══ RECORDS SHOWN

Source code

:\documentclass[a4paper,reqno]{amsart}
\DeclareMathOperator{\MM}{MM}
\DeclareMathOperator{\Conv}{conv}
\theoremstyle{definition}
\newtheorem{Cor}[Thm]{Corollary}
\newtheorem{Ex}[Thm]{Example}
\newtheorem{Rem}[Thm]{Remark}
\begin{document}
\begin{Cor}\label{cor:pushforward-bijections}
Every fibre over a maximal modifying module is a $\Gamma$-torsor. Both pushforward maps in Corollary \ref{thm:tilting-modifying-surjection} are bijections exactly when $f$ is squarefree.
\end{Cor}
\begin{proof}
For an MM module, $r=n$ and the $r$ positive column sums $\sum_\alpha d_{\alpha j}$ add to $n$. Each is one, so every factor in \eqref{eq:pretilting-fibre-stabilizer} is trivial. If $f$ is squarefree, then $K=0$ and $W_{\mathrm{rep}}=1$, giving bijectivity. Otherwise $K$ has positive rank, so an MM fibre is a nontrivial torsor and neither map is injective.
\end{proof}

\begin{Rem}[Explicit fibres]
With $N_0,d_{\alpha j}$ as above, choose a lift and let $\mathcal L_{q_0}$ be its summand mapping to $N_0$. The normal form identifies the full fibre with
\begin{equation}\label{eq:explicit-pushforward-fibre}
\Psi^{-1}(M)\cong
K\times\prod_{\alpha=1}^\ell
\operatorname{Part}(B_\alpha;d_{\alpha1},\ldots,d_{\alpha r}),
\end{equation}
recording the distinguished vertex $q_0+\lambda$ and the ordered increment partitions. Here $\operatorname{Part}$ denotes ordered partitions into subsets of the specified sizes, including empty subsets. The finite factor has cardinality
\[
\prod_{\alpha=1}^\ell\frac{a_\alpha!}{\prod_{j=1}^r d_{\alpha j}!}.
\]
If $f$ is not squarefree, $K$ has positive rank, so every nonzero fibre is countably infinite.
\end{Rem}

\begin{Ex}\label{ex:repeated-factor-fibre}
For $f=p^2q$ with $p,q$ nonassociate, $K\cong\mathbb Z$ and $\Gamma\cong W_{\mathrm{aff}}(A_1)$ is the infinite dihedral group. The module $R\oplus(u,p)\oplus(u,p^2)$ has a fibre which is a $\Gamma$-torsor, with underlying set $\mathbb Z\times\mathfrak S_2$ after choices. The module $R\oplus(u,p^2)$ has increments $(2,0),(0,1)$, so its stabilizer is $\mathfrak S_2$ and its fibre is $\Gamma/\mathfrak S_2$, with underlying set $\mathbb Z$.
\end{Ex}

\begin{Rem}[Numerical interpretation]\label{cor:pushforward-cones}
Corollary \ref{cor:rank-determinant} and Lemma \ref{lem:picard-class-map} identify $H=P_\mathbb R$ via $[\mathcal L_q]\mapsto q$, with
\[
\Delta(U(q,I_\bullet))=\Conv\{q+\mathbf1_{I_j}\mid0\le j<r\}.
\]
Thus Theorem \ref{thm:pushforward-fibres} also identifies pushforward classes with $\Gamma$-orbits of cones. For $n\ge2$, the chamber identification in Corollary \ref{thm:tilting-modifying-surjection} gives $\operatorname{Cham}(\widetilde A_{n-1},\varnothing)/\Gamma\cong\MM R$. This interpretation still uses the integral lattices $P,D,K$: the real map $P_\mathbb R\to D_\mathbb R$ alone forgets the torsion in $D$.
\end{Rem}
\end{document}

════

• **PROBLEM TO SOLVE**: Copy out all of the material, word for word.

• **RESULT FOR THIS EXERCISE**:
Source code

:\documentclass[a4paper,reqno]{amsart}
\DeclareMathOperator{\MM}{MM}
\DeclareMathOperator{\Conv}{conv}
\theoremstyle{definition}
\newtheorem{Cor}[Thm]{Corollary}
\newtheorem{Ex}[Thm]{Example}
\newtheorem{Rem}[Thm]{Remark}
\begin{document}
\begin{Cor}\label{cor:pushforward-bijections}
Every fibre over a maximal modifying module is a $\Gamma$-torsor. Both pushforward maps in Corollary \ref{thm:tilting-modifying-surjection} are bijections exactly when $f$ is squarefree.
\end{Cor}
\begin{proof}
For an MM module, $r=n$ and the $r$ positive column sums $\sum_\alpha d_{\alpha j}$ add to $n$. Each is one, so every factor in \eqref{eq:pretilting-fibre-stabilizer} is trivial. If $f$ is squarefree, then $K=0$ and $W_{\mathrm{rep}}=1$, giving bijectivity. Otherwise $K$ has positive rank, so an MM fibre is a nontrivial torsor and neither map is injective.
\end{proof}

\begin{Rem}[Explicit fibres]
With $N_0,d_{\alpha j}$ as above, choose a lift and let $\mathcal L_{q_0}$ be its summand mapping to $N_0$. The normal form identifies the full fibre with
\begin{equation}\label{eq:explicit-pushforward-fibre}
\Psi^{-1}(M)\cong
K\times\prod_{\alpha=1}^\ell
\operatorname{Part}(B_\alpha;d_{\alpha1},\ldots,d_{\alpha r}),
\end{equation}
recording the distinguished vertex $q_0+\lambda$ and the ordered increment partitions. Here $\operatorname{Part}$ denotes ordered partitions into subsets of the specified sizes, including empty subsets. The finite factor has cardinality
\[
\prod_{\alpha=1}^\ell\frac{a_\alpha!}{\prod_{j=1}^r d_{\alpha j}!}.
\]
If $f$ is not squarefree, $K$ has positive rank, so every nonzero fibre is countably infinite.
\end{Rem}

\begin{Ex}\label{ex:repeated-factor-fibre}
For $f=p^2q$ with $p,q$ nonassociate, $K\cong\mathbb Z$ and $\Gamma\cong W_{\mathrm{aff}}(A_1)$ is the infinite dihedral group. The module $R\oplus(u,p)\oplus(u,p^2)$ has a fibre which is a $\Gamma$-torsor, with underlying set $\mathbb Z\times\mathfrak S_2$ after choices. The module $R\oplus(u,p^2)$ has increments $(2,0),(0,1)$, so its stabilizer is $\mathfrak S_2$ and its fibre is $\Gamma/\mathfrak S_2$, with underlying set $\mathbb Z$.
\end{Ex}

\begin{Rem}[Numerical interpretation]\label{cor:pushforward-cones}
Corollary \ref{cor:rank-determinant} and Lemma \ref{lem:picard-class-map} identify $H=P_\mathbb R$ via $[\mathcal L_q]\mapsto q$, with
\[
\Delta(U(q,I_\bullet))=\Conv\{q+\mathbf1_{I_j}\mid0\le j<r\}.
\]
Thus Theorem \ref{thm:pushforward-fibres} also identifies pushforward classes with $\Gamma$-orbits of cones. For $n\ge2$, the chamber identification in Corollary \ref{thm:tilting-modifying-surjection} gives $\operatorname{Cham}(\widetilde A_{n-1},\varnothing)/\Gamma\cong\MM R$. This interpretation still uses the integral lattices $P,D,K$: the real map $P_\mathbb R\to D_\mathbb R$ alone forgets the torsion in $D$.
\end{Rem}
\end{document}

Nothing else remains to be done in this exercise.